▸ REQUIRED WORK
Copy exactly the lines from the beginning of the data down to and including the line holding "1. Selecione **Concluído**.", without any pictures.

▸ DATA LISTING
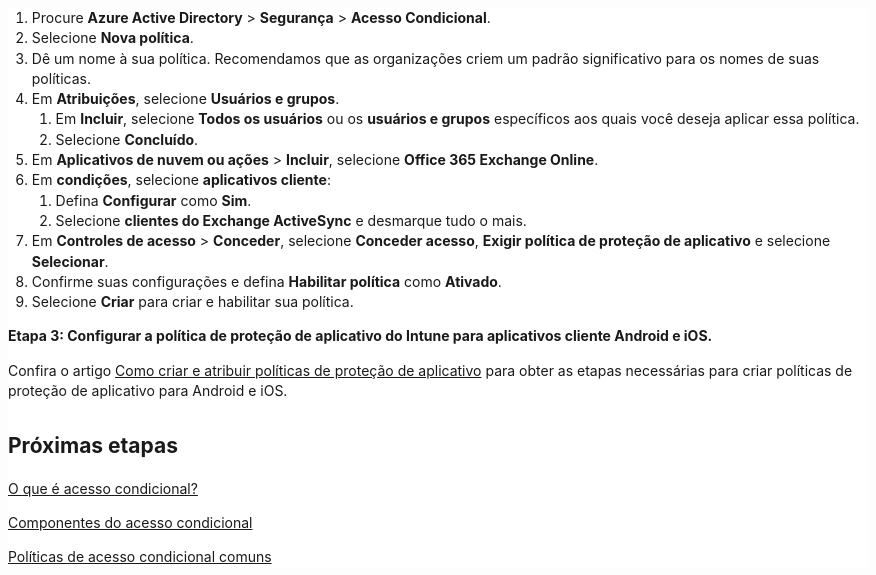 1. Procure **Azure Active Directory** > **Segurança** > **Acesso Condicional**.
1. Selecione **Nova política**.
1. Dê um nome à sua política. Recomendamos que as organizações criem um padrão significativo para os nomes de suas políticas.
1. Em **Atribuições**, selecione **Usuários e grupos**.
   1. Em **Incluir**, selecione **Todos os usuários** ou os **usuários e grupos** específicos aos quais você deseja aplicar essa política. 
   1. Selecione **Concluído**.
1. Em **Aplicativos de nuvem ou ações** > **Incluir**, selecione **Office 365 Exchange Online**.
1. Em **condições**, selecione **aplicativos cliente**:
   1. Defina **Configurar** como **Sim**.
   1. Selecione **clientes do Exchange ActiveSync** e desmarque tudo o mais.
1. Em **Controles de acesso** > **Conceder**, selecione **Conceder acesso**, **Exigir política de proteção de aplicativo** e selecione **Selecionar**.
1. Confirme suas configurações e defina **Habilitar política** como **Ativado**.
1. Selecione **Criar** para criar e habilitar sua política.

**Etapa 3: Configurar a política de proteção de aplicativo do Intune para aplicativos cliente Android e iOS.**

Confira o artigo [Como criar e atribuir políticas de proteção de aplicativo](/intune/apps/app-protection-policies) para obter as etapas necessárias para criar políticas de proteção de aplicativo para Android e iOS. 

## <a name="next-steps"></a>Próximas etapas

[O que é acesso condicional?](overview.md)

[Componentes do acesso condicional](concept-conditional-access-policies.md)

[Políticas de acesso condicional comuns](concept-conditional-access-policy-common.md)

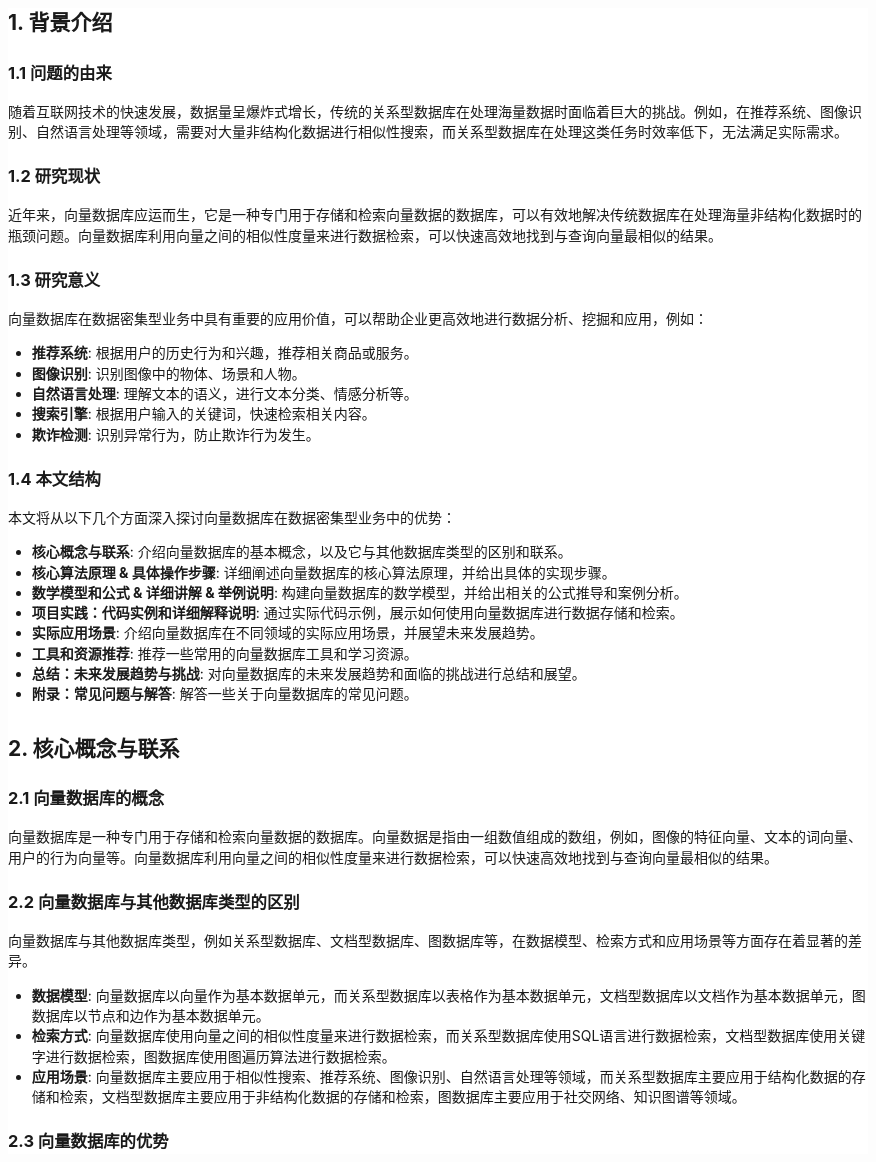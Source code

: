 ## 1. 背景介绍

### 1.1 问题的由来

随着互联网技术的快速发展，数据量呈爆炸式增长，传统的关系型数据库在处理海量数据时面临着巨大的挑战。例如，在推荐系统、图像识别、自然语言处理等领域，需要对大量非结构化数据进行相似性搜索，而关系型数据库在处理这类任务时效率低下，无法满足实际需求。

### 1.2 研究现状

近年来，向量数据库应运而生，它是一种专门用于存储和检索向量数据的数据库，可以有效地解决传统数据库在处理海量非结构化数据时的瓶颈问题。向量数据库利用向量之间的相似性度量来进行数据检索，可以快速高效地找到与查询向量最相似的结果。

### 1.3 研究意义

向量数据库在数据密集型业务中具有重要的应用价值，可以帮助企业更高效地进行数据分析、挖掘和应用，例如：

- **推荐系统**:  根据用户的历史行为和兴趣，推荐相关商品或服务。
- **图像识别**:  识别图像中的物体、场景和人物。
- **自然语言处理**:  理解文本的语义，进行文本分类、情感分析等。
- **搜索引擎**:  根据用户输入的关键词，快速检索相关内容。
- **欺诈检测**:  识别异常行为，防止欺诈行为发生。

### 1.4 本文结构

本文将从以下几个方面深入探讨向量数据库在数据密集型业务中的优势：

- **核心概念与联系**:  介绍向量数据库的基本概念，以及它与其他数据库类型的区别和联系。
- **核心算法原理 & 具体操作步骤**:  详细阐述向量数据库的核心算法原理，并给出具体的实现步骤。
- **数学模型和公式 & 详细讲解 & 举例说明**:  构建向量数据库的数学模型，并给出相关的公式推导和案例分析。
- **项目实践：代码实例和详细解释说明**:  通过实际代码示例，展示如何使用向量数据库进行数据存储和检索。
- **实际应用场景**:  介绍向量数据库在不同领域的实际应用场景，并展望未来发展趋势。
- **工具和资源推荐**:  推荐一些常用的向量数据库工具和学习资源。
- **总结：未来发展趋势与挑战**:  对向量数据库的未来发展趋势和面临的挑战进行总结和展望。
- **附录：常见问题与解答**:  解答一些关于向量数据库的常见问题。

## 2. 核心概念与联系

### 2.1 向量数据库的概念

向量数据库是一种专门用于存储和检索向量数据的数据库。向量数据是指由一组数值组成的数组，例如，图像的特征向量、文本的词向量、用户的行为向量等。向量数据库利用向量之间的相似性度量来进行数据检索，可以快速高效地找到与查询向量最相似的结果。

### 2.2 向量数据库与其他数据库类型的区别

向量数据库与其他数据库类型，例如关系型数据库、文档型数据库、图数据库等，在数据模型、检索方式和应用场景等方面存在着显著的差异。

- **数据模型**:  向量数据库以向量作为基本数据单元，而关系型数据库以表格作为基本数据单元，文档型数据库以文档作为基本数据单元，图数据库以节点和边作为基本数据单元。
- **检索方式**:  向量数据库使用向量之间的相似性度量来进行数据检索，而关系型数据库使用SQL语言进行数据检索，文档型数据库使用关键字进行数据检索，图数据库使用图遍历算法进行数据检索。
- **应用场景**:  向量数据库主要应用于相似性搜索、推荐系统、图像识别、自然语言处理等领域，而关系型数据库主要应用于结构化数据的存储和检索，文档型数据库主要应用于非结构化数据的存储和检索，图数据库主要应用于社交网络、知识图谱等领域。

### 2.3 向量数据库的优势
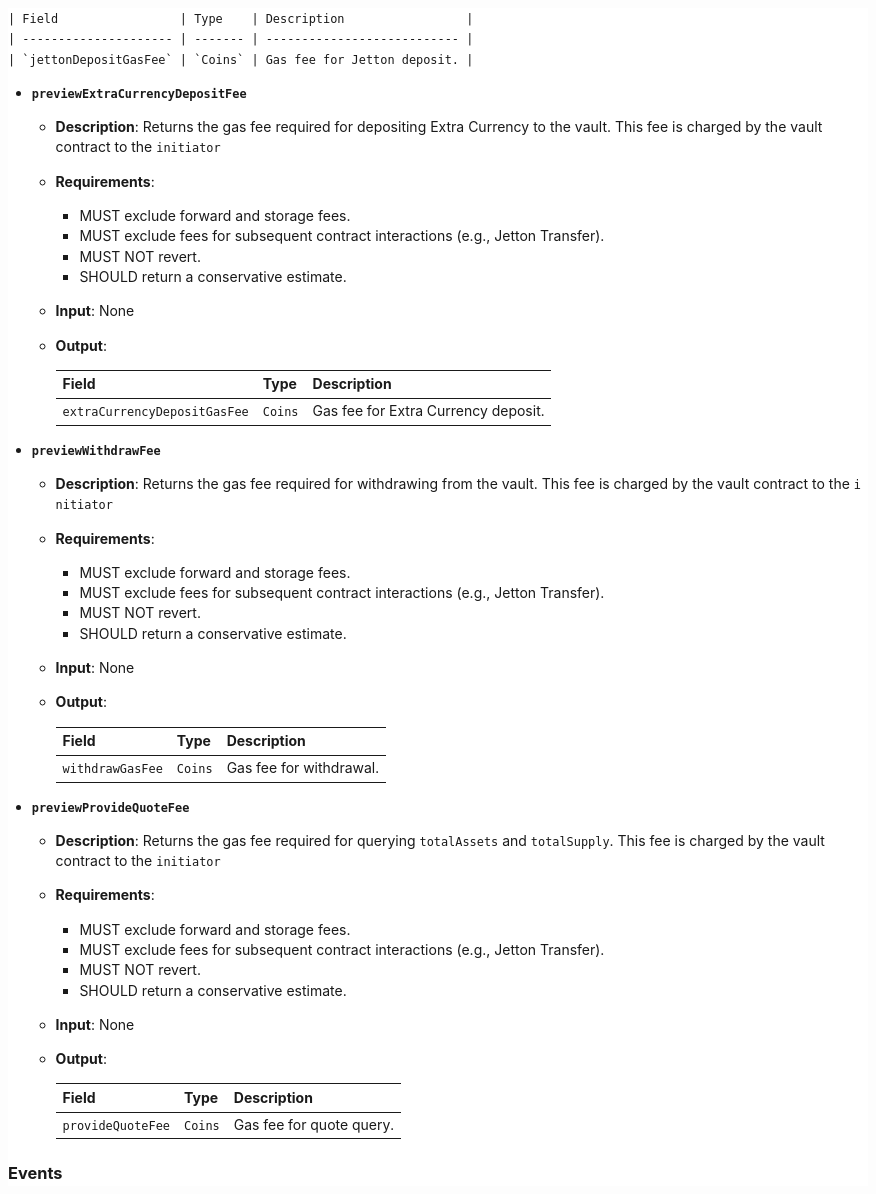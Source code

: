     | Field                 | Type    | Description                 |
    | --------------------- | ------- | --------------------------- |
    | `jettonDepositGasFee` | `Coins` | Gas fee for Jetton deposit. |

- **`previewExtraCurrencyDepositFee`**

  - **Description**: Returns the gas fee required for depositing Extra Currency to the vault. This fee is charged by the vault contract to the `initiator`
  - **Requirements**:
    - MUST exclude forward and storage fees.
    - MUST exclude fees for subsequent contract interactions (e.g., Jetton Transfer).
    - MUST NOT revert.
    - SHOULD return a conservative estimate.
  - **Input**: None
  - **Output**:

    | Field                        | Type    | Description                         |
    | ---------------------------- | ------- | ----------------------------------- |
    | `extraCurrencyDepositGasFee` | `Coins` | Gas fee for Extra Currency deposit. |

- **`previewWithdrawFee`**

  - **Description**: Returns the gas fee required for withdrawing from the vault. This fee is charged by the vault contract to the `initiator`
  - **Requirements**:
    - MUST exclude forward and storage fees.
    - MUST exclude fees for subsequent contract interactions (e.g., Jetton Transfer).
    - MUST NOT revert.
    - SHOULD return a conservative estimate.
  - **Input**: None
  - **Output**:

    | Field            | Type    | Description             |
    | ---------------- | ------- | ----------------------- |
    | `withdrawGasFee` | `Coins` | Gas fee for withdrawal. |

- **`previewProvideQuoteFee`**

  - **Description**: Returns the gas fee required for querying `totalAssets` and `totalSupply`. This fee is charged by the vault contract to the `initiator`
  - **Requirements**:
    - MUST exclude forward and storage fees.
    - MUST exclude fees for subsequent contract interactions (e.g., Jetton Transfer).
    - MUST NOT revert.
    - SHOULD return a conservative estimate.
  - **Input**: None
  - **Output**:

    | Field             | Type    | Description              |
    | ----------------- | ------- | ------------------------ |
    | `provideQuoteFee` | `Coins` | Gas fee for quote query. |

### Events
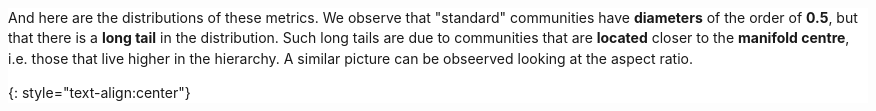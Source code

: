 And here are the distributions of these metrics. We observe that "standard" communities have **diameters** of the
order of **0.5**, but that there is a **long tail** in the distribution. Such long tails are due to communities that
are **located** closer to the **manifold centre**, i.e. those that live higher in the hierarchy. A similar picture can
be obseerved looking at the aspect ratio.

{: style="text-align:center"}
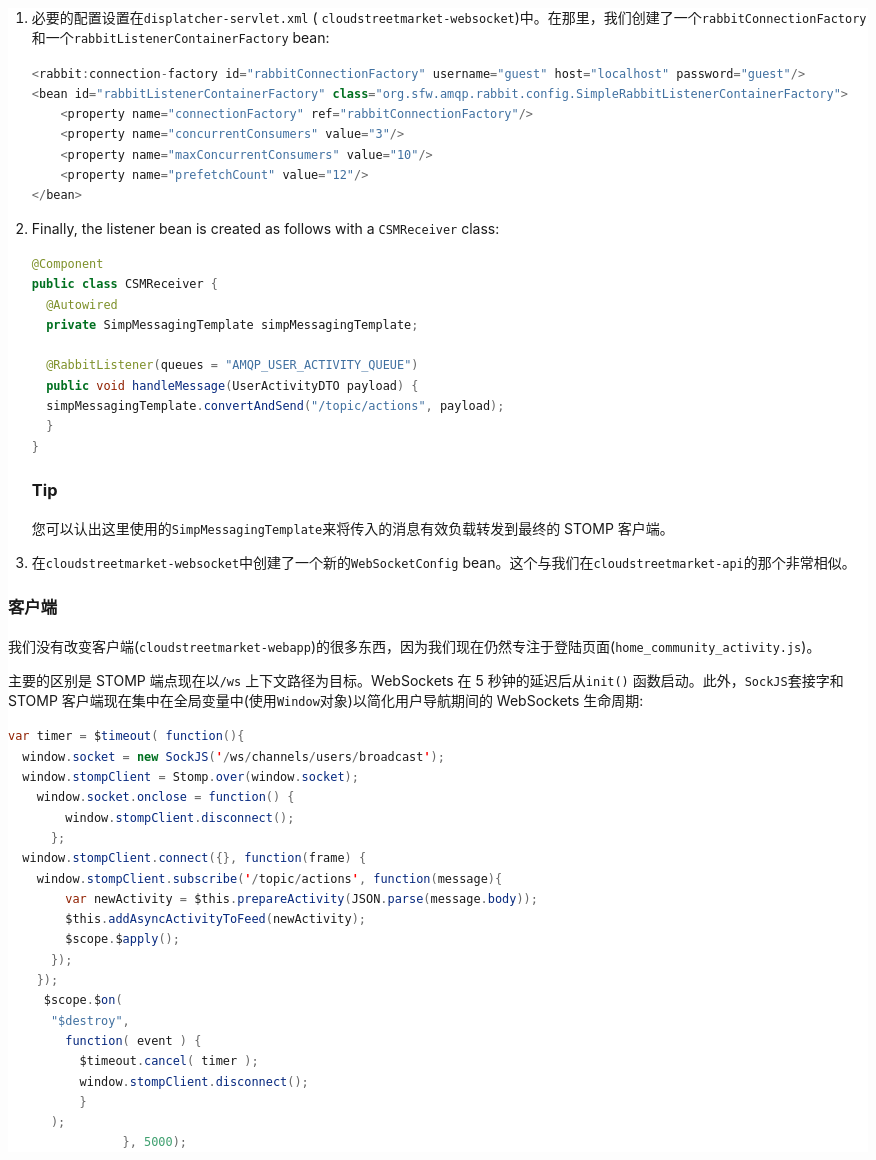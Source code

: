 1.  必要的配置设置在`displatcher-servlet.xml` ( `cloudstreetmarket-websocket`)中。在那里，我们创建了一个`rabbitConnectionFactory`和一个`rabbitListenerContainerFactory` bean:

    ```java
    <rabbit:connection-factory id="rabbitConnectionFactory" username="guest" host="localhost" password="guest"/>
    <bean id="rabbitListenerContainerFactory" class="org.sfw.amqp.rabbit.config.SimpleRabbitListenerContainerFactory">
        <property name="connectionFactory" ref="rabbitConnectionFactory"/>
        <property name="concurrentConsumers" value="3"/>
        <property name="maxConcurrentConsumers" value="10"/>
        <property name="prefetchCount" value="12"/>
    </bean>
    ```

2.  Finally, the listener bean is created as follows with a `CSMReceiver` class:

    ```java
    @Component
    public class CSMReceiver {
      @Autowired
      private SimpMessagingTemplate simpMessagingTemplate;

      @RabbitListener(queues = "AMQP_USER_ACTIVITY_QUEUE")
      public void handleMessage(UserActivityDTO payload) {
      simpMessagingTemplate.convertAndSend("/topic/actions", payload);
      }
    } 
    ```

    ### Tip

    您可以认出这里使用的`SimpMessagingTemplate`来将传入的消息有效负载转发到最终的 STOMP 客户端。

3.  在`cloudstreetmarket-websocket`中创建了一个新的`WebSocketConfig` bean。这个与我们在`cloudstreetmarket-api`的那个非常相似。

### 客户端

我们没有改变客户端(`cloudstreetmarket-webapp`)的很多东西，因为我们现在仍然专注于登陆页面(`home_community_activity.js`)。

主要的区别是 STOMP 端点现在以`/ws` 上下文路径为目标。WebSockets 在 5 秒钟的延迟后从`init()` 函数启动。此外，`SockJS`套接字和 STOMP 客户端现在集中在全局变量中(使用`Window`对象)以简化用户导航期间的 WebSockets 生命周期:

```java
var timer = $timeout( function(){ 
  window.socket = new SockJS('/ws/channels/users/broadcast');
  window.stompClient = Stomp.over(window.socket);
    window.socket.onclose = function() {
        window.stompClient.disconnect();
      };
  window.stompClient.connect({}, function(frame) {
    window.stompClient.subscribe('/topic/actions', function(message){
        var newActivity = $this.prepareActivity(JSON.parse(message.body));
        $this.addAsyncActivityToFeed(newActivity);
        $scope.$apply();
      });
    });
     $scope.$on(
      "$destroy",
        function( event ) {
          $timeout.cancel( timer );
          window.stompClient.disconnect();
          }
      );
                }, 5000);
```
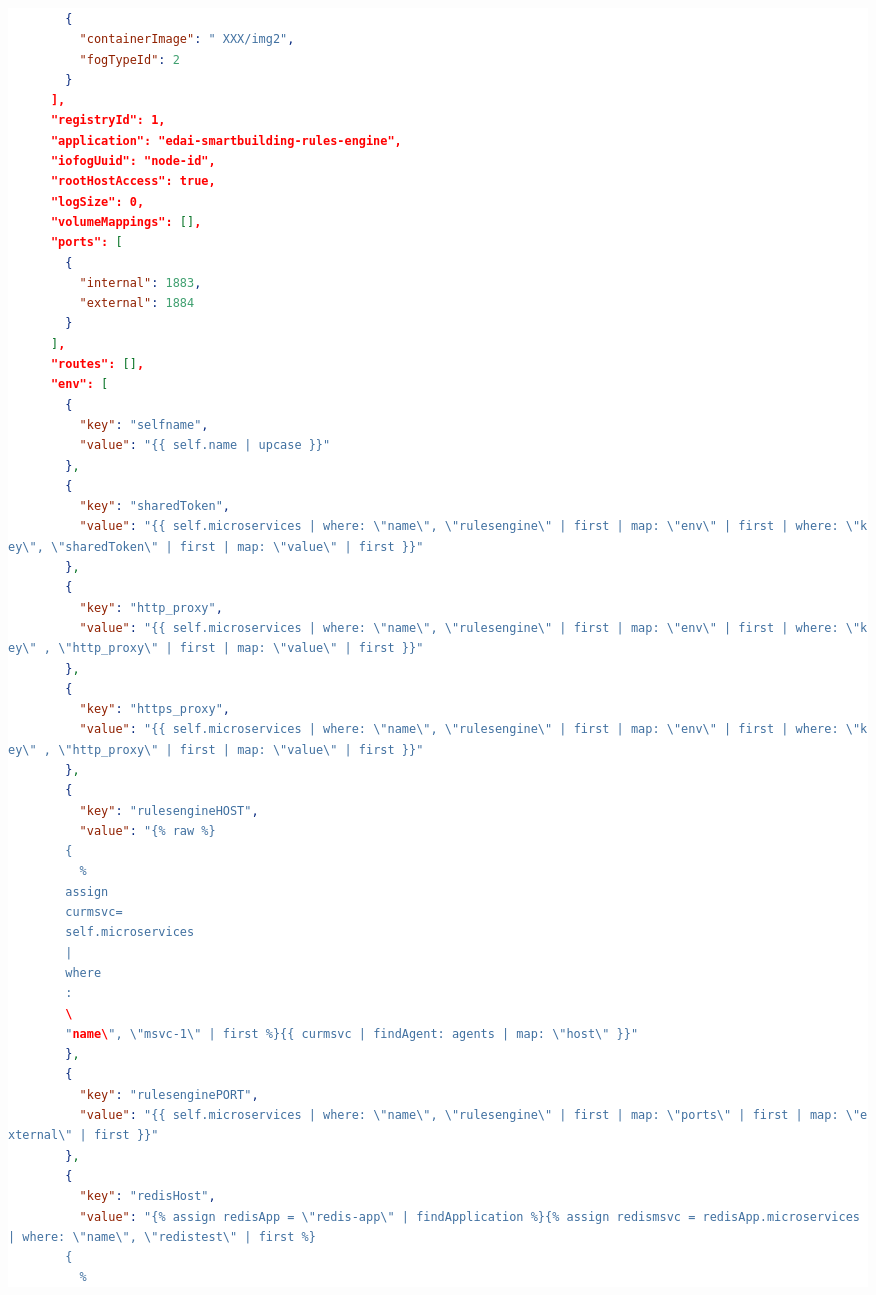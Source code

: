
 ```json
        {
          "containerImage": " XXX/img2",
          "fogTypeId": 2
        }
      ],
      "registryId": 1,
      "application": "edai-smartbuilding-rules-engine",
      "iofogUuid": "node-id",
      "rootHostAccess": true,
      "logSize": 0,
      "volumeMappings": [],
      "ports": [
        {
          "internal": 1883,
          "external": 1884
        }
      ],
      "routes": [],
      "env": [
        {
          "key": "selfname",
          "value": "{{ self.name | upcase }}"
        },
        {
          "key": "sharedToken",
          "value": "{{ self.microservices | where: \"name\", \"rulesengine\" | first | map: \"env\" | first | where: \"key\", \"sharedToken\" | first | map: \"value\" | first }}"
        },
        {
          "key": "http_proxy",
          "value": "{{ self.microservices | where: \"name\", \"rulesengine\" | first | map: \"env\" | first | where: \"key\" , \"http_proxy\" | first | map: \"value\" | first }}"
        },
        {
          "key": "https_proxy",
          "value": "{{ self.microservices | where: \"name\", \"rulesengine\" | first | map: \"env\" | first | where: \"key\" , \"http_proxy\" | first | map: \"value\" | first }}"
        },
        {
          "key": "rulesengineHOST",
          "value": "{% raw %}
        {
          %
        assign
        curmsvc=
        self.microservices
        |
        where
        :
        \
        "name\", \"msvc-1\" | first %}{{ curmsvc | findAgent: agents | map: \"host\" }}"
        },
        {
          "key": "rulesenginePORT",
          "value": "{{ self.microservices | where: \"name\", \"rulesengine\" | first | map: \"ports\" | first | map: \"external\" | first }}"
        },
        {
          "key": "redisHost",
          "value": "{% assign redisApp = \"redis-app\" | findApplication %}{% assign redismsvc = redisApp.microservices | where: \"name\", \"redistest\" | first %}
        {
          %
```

▸ SOLUTION FOR THIS EXERCISE
 1. Procure **Azure Active Directory** > **Segurança** > **Acesso Condicional**.
1. Selecione **Nova política**.
1. Dê um nome à sua política. Recomendamos que as organizações criem um padrão significativo para os nomes de suas políticas.
1. Em **Atribuições**, selecione **Usuários e grupos**.
   1. Em **Incluir**, selecione **Todos os usuários** ou os **usuários e grupos** específicos aos quais você deseja aplicar essa política. 
   1. Selecione **Concluído**.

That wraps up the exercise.